A few months back GitHub rolled out its implementation of something that they call "Service Hooks". The idea behind these hooks is that when you commit some new piece of code to GitHub, they want to be able to alert other services that you have committed that code. For example, one of the service hooks is the ability to send a tweet to Twitter, and another of those hooks updates the Lighthouse ticket tracker.

I thought this was a really good idea when they rolled it out, so I did a bit of searching and found out that there is a larger body of work surrounding this idea, and that body of work is called Web Hooks. The central idea behind web hooks is that a user supplies a service that they use with a URL. Then, when that user performs an action on that service, the service agrees to send an HTTP POST request to the user's specified URL, with some information about the action that the user took on the service.
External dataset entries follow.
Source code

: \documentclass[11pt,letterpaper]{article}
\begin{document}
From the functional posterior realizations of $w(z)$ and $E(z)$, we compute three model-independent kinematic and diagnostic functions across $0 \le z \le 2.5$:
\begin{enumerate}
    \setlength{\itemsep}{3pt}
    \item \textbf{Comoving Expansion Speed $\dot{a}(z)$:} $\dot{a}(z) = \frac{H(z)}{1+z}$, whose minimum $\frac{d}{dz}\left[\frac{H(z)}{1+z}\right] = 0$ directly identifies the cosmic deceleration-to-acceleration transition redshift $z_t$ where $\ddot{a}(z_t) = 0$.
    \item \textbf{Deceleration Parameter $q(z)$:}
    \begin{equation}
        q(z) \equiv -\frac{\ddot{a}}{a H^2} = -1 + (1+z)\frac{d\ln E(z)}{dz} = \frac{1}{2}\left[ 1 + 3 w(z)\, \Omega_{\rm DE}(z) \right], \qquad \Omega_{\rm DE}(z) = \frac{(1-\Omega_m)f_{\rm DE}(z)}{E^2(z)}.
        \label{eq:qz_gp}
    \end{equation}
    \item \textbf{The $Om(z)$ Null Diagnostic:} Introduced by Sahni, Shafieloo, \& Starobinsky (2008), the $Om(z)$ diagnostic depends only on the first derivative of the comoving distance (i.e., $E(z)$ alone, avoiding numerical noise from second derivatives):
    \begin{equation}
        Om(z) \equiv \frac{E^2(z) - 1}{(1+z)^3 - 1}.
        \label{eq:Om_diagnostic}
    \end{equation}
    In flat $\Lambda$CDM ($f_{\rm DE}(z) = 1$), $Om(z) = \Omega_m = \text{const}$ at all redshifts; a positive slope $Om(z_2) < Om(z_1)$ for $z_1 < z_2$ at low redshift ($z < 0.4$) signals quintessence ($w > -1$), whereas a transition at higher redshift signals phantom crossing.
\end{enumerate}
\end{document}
SlideShare has an excellent presentation deck about this idea, which likens it to Unix pipes. That analogy makes a lot of sense if you think about it. With the standard model that most websites follow today, a client can only send requests. This means repeated polling until the client receives the information that it is interested in. With web hooks, however, the service is responsible for passing that action along to the next service. This simple yet powerful mechanism can allow for very advanced systems which interoperate very simply through chaining.

Let's expore a concrete example of what this might look like. A few months back I signed up for a pro account on Flickr, so that I could upload some of the pictures that I had stored on my computer. What I did was to upload some pictures with descriptions, and then I went and posted on Twitter some of the links to those pictures. I also went and added that new Flickr account to FriendFeed so that others could see my pictures as well.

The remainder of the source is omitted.